In the past I have described factors to be used in selecting your executive coach and how an individual could make the most effective use of their coach.  A gap in this information relates to what YOU SHOULD EXPECT from your coach once selected and engaged.  Coaching is a partnership and like all partnerships is only as effective as the quality and commitment of the participants.  While I believe a coach can't work harder than their client it is just as clear that a coach should deliver on a number of expectations and obligations in order to support client success.

Why this topic at this present time?  Unfortunately, after having been at this work awhile,  I have heard several client experiences and circumstances where an acceptable standard of performance has not been achieved - to my way of thinking.  This reality might not be that different from a variety of other sectors where individuals/firms offer products/services for sale that really don't deliver on their promises.  High price and flashy marketing doesn't equate to quality of offering or results.

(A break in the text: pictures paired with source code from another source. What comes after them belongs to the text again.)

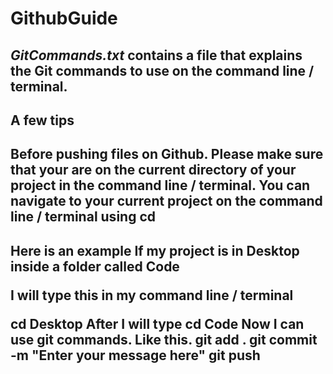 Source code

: # GithubGuide

<h2> <i> GitCommands.txt </i> contains a file that explains the Git commands to use on the command line / terminal. </h2>

<h2>  A few tips </h2>
<h2>  Before pushing files on Github. 
      Please make sure that your are on the current directory of your project in the command line / terminal.
      You can navigate to your current project on the command line / terminal using <b> cd </b>
</h2>

<h2>
  Here is an example
  If my project is in <b> Desktop </b> inside a folder called <b> Code </b>
  
  I will type this in my command line / terminal
  
  <b> cd Desktop </b>
  After I will type
  <b> cd Code  </b>
  Now I can use git commands. Like this.
  <b> git add . </b>
  <b> git commit -m "Enter your message here" </b>
  <b> git push </b>
</h2>
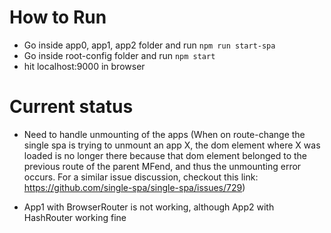 # How to Run 

- Go inside app0, app1, app2 folder and run `npm run start-spa`
- Go inside root-config folder and run `npm start`
- hit localhost:9000 in browser

# Current status

- Need to handle unmounting of the apps (When on route-change the single spa is trying to unmount an app X, the dom element where X was loaded is no longer there because that dom element belonged to the previous route of the parent MFend, and thus the unmounting error occurs. For a similar issue discussion, checkout this link: https://github.com/single-spa/single-spa/issues/729)

- App1 with BrowserRouter is not working, although App2 with HashRouter working fine
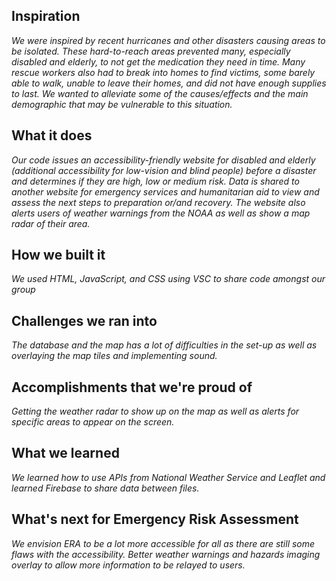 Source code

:## Inspiration
*We were inspired by recent hurricanes and other disasters causing areas to be isolated.  These hard-to-reach areas prevented many, especially disabled and elderly, to not get the medication they need in time.  Many rescue workers also had to break into homes to find victims, some barely able to walk, unable to leave their homes, and did not have enough supplies to last.  We wanted to alleviate some of the causes/effects and the main demographic that may be vulnerable to this situation.*

## What it does
*Our code issues an accessibility-friendly website for disabled and elderly (additional accessibility for low-vision and blind people) before a disaster and determines if they are high, low or medium risk.  Data is shared to another website for emergency services and humanitarian aid to view and assess the next steps to preparation or/and recovery.  The website also alerts users of weather warnings from the _NOAA_ as well as show a map radar of their area.*

## How we built it
*We used HTML, JavaScript, and CSS using VSC to share code amongst our group*

## Challenges we ran into
*The database and the map has a lot of difficulties in the set-up as well as overlaying the map tiles and implementing sound.*

## Accomplishments that we're proud of
*Getting the weather radar to show up on the map as well as alerts for specific areas to appear on the screen.*

## What we learned
*We learned how to use APIs from _National Weather Service_ and _Leaflet_ and learned _Firebase_ to share data between files.*

## What's next for Emergency Risk Assessment
*We envision ERA to be a lot more accessible for all as there are still some flaws with the accessibility.  Better weather warnings and hazards imaging overlay to allow more information to be relayed to users.*
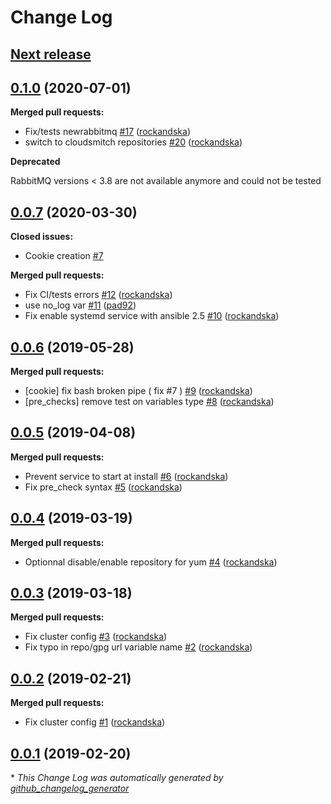 # Change Log

## [**Next release**](https://github.com/rockandska/ansible-role-rabbitmq/tree/HEAD)

## [0.1.0](https://github.com/rockandska/ansible-role-rabbitmq/tree/0.1.0) (2020-07-01)
**Merged pull requests:**

- Fix/tests newrabbitmq [\#17](https://github.com/rockandska/ansible-role-rabbitmq/pull/17) ([rockandska](https://github.com/rockandska))
- switch to cloudsmitch repositories [\#20](https://github.com/rockandska/ansible-role-rabbitmq/pull/20) ([rockandska](https://github.com/rockandska))

**Deprecated**

RabbitMQ versions < 3.8 are not available anymore and could not be tested

## [0.0.7](https://github.com/rockandska/ansible-role-rabbitmq/tree/0.0.7) (2020-03-30)
**Closed issues:**

- Cookie creation [\#7](https://github.com/rockandska/ansible-role-rabbitmq/issues/7)

**Merged pull requests:**

- Fix CI/tests errors [\#12](https://github.com/rockandska/ansible-role-rabbitmq/pull/12) ([rockandska](https://github.com/rockandska))
- use no\_log var [\#11](https://github.com/rockandska/ansible-role-rabbitmq/pull/11) ([pad92](https://github.com/pad92))
- Fix enable systemd service with ansible 2.5 [\#10](https://github.com/rockandska/ansible-role-rabbitmq/pull/10) ([rockandska](https://github.com/rockandska))

## [0.0.6](https://github.com/rockandska/ansible-role-rabbitmq/tree/0.0.6) (2019-05-28)
**Merged pull requests:**

- \[cookie\] fix bash broken pipe \( fix \#7 \) [\#9](https://github.com/rockandska/ansible-role-rabbitmq/pull/9) ([rockandska](https://github.com/rockandska))
- \[pre\_checks\] remove test on variables type [\#8](https://github.com/rockandska/ansible-role-rabbitmq/pull/8) ([rockandska](https://github.com/rockandska))

## [0.0.5](https://github.com/rockandska/ansible-role-rabbitmq/tree/0.0.5) (2019-04-08)
**Merged pull requests:**

- Prevent service to start at install [\#6](https://github.com/rockandska/ansible-role-rabbitmq/pull/6) ([rockandska](https://github.com/rockandska))
- Fix pre\_check syntax [\#5](https://github.com/rockandska/ansible-role-rabbitmq/pull/5) ([rockandska](https://github.com/rockandska))

## [0.0.4](https://github.com/rockandska/ansible-role-rabbitmq/tree/0.0.4) (2019-03-19)
**Merged pull requests:**

- Optionnal disable/enable repository for yum [\#4](https://github.com/rockandska/ansible-role-rabbitmq/pull/4) ([rockandska](https://github.com/rockandska))

## [0.0.3](https://github.com/rockandska/ansible-role-rabbitmq/tree/0.0.3) (2019-03-18)
**Merged pull requests:**

- Fix cluster config [\#3](https://github.com/rockandska/ansible-role-rabbitmq/pull/3) ([rockandska](https://github.com/rockandska))
- Fix typo in repo/gpg url variable name [\#2](https://github.com/rockandska/ansible-role-rabbitmq/pull/2) ([rockandska](https://github.com/rockandska))

## [0.0.2](https://github.com/rockandska/ansible-role-rabbitmq/tree/0.0.2) (2019-02-21)
**Merged pull requests:**

- Fix cluster config [\#1](https://github.com/rockandska/ansible-role-rabbitmq/pull/1) ([rockandska](https://github.com/rockandska))

## [0.0.1](https://github.com/rockandska/ansible-role-rabbitmq/tree/0.0.1) (2019-02-20)


\* *This Change Log was automatically generated by [github_changelog_generator](https://github.com/skywinder/Github-Changelog-Generator)*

Much of the challenge, I believe, comes down to lack of client knowledge and awareness of what "good" or even "great" quality and performance for a coach should look like.  While I have talked about how you should go about selecting an executive coach that doesn't address what you should expect - and perhaps demand - from a coach.  What I offer below is informed by personal experience as a coach and feedback from my clients about what they have appreciated in our work together.

Clarity of Roles and Expectations.  This starts with actual documentation that serves to describe the partnership role between a client and coach.  This certainly doesn't have to be a form vetted by respective lawyers - a trust-based relationship, which coaching is, should not have to go down that path! However, there should be enough clarity between you and your coach to understand what each person is expected to bring to the work, the pattern of work, access between formal sessions and an emphasis on confidential nature of the work.

Confidentiality.  This should really go without saying...but I'll say it.  This is a particularly important consideration when an individual is being sponsored by an organization to utilize coaching, when a coach is involved in group/team coaching, or coaching multiple individuals in an organization.  There is no question that there is great value to me as a coach in having a greater understanding of organizational context through working with multiple clients or engaging with a client's executive sponsor.  However, it also requires the coach to confirm up-front - and subsequently DEMONSTRATE - how confidentiality between sponsor/client/coach or between team members will be maintained.  Just as important, the coach also has to actively guard against any risk of bias or triangulation in their coaching experience with any one individual.

Purposeful Process.  As the coaching client you drive the coaching agenda.  The coach should help you in confirm and clarify this agenda and then help hold you accountable to your goals.  Your coach should be able to balance the need for structure in a coaching engagement (e.g., consistent focus) while at the same time being agile and flexible as client learning and circumstances evolve.  Bottom line for me - no canned approach.  While I do have coaching agreements, intake forms, leadership and team assessments at my disposal, and other tested methodologies and processes, all of that takes a back seat to strongly understanding individual client challenges and opportunities and the organizational culture from which they arrive.  A coach's approach should be tailored to the client - not the other way around.

Challenge.  To be truly effective a coach must challenge your beliefs, assumptions, sacred cows and preconceived notions.  There is nothing I appreciate more than hearing clients say that our work together has made them uncomfortable (in the good way, not the creepy way...), expanded their frame of reference or possibility, and perhaps even radically altered their entire direction.  Paradoxically, if you are finding your coaching sessions to be lovely chats and highly validating you might not actually be getting real value from your coaching partnership.  Your coach needs to bring the right balance of compassion and courage to your work in pursuit of your goals.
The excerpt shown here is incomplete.